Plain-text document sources
⁂
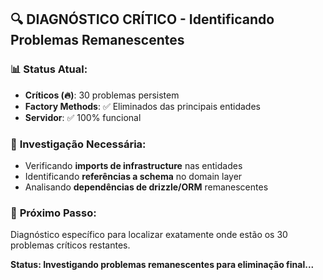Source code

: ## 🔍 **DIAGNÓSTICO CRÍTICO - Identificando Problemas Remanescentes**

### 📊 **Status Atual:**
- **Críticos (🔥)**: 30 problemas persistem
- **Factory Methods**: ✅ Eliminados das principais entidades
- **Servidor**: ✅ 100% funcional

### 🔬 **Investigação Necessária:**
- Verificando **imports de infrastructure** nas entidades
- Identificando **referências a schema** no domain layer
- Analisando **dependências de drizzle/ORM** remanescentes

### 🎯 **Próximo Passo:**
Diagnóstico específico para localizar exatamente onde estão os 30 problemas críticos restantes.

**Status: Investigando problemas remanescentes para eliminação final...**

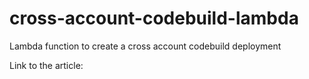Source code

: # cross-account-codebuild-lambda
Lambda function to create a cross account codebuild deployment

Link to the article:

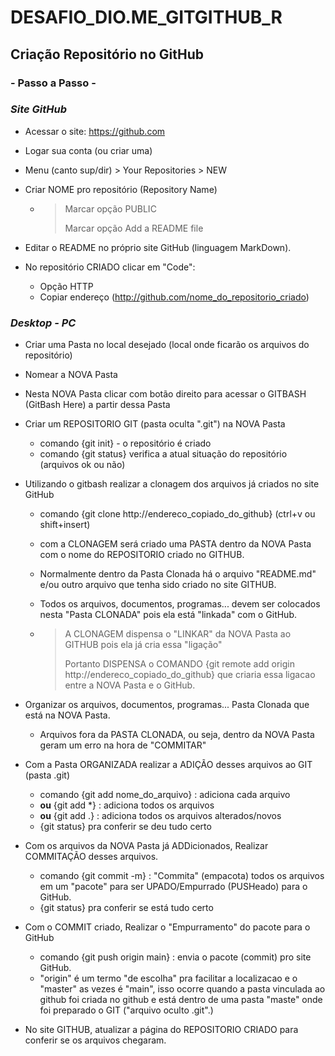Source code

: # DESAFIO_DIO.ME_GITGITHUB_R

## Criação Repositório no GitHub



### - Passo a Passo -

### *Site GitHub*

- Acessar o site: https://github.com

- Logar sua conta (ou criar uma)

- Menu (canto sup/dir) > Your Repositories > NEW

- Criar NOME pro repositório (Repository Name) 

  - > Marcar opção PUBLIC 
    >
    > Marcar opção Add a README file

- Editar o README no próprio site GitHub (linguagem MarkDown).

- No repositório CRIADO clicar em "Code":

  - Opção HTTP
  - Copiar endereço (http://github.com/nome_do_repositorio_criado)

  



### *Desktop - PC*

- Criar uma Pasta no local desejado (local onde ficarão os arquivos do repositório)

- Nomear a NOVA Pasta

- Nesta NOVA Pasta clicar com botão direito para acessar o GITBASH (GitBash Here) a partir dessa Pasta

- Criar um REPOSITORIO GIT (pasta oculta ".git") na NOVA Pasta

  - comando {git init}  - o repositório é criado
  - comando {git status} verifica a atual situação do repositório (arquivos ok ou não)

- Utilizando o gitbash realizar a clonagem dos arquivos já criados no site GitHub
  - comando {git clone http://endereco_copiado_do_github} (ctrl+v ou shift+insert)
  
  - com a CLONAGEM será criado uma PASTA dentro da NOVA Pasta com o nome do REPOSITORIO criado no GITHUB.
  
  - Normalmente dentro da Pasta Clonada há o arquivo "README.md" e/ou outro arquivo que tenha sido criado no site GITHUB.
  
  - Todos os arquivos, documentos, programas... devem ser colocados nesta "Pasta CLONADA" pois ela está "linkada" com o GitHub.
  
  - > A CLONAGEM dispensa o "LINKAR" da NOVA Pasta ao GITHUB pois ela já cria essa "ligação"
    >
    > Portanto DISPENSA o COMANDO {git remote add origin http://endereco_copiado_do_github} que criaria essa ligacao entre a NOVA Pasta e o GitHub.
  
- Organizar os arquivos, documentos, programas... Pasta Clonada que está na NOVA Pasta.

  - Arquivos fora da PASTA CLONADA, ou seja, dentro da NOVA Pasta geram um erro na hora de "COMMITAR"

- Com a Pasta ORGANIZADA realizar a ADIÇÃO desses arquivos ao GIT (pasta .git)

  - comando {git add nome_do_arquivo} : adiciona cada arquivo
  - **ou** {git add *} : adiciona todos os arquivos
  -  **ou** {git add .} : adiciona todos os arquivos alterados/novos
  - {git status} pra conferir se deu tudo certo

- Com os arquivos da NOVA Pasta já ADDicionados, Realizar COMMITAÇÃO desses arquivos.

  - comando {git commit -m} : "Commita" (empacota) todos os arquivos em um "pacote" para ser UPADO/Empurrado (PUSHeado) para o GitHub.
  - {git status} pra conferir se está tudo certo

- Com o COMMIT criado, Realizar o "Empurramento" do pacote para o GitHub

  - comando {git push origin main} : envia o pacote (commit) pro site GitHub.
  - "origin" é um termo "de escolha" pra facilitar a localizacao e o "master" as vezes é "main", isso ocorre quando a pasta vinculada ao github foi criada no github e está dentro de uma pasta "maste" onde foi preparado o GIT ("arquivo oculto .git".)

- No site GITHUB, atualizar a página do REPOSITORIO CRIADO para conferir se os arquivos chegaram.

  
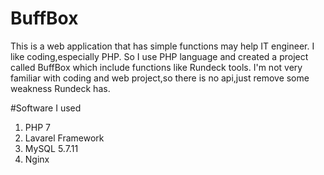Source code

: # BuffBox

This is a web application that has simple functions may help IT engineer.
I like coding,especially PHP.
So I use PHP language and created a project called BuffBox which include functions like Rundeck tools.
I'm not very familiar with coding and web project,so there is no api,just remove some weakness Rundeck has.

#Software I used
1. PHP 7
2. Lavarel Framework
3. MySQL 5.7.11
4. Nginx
⁂
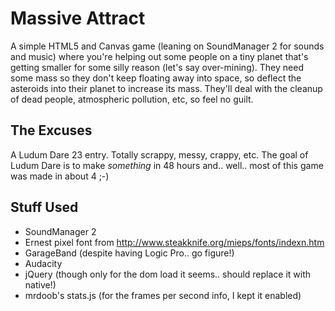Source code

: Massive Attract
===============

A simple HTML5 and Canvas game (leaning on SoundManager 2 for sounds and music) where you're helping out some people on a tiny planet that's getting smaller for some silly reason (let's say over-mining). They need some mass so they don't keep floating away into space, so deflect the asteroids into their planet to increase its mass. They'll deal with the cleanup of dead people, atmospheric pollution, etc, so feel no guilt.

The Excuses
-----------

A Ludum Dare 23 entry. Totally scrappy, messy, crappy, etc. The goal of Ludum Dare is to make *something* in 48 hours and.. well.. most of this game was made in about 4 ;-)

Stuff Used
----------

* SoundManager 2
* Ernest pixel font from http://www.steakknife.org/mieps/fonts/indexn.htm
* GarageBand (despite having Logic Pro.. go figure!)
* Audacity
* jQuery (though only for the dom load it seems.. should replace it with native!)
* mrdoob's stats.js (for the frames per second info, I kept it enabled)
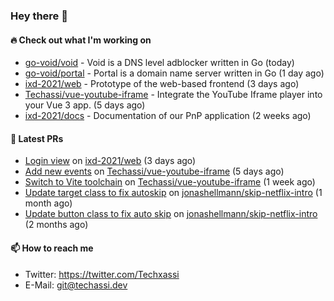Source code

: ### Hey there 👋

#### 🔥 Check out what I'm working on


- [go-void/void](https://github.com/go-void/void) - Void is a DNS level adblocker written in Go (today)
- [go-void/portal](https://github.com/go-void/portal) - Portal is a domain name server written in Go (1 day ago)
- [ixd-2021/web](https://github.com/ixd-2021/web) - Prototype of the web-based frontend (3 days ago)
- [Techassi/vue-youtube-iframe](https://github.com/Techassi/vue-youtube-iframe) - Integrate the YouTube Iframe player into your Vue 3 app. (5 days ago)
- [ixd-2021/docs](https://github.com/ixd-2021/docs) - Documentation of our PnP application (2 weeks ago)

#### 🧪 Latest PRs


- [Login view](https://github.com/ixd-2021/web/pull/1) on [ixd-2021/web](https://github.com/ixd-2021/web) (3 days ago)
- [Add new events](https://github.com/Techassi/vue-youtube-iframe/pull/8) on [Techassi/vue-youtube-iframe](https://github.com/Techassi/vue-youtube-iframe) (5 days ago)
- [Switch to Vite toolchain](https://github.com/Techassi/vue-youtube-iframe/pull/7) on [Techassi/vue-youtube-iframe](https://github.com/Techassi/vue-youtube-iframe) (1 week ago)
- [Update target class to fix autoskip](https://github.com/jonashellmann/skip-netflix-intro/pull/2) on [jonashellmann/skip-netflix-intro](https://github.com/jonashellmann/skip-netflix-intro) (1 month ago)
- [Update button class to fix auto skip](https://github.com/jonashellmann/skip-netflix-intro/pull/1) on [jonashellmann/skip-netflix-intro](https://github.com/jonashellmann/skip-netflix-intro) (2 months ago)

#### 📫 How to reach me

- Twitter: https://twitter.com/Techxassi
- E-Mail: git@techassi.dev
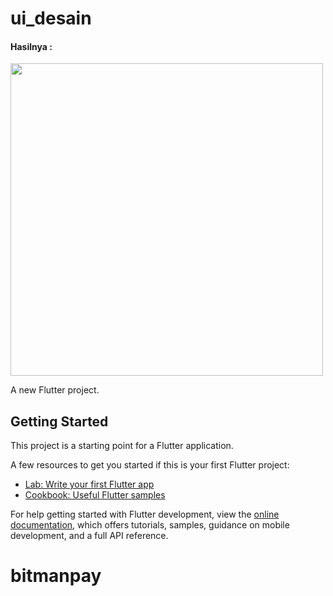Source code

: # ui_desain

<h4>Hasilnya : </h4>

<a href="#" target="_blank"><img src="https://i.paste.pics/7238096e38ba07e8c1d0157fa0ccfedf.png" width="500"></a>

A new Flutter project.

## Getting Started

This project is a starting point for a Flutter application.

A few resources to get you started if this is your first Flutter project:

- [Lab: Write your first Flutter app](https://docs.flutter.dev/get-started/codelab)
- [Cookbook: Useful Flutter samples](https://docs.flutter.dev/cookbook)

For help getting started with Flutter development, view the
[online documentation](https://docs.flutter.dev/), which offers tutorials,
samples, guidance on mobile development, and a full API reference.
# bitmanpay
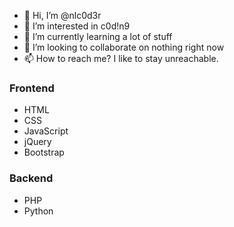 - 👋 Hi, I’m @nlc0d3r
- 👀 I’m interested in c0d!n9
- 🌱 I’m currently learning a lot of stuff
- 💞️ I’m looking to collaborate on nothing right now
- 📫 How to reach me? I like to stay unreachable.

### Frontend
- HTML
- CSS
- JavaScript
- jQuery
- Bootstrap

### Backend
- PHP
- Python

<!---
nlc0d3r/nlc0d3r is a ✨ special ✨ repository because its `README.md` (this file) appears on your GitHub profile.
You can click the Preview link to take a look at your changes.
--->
⁂
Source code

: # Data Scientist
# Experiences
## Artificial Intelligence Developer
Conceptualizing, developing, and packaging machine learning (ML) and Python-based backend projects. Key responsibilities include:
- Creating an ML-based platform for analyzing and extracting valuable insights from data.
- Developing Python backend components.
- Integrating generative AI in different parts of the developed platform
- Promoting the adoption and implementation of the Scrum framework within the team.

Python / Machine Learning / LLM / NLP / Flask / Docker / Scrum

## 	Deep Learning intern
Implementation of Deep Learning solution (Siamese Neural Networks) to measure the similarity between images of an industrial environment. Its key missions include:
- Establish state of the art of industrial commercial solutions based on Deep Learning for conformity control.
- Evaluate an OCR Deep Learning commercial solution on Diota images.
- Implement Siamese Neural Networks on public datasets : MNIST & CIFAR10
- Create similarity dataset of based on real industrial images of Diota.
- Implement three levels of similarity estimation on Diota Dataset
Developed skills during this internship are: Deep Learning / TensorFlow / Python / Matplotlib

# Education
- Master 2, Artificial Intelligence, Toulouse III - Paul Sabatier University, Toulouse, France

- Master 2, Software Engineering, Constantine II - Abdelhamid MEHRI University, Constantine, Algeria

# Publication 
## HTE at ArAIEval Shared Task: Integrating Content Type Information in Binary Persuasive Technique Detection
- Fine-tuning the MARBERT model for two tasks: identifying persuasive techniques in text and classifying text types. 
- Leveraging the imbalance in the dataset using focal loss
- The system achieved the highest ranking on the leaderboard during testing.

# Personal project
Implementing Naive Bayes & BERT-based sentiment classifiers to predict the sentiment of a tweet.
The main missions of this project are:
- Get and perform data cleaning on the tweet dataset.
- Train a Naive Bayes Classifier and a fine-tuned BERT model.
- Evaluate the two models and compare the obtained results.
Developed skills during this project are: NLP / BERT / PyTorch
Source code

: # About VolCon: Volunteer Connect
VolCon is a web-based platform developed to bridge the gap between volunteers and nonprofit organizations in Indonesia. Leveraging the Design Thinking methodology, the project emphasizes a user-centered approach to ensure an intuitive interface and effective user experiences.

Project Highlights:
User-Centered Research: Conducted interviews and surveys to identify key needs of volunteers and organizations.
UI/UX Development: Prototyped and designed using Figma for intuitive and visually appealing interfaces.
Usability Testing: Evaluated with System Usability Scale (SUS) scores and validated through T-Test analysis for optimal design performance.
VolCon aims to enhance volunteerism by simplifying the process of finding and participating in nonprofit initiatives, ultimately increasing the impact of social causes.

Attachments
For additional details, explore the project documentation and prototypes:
⁂
The lines above starting at the one that contains "Hey there 👋" and ending at the one that contains "- [go-void/portal](https://github.com/go-void/portal) - Portal" must be transcribed exactly, and no other lines may appear.

: ### Hey there 👋

#### 🔥 Check out what I'm working on


- [go-void/void](https://github.com/go-void/void) - Void is a DNS level adblocker written in Go (today)
- [go-void/portal](https://github.com/go-void/portal) - Portal is a domain name server written in Go (1 day ago)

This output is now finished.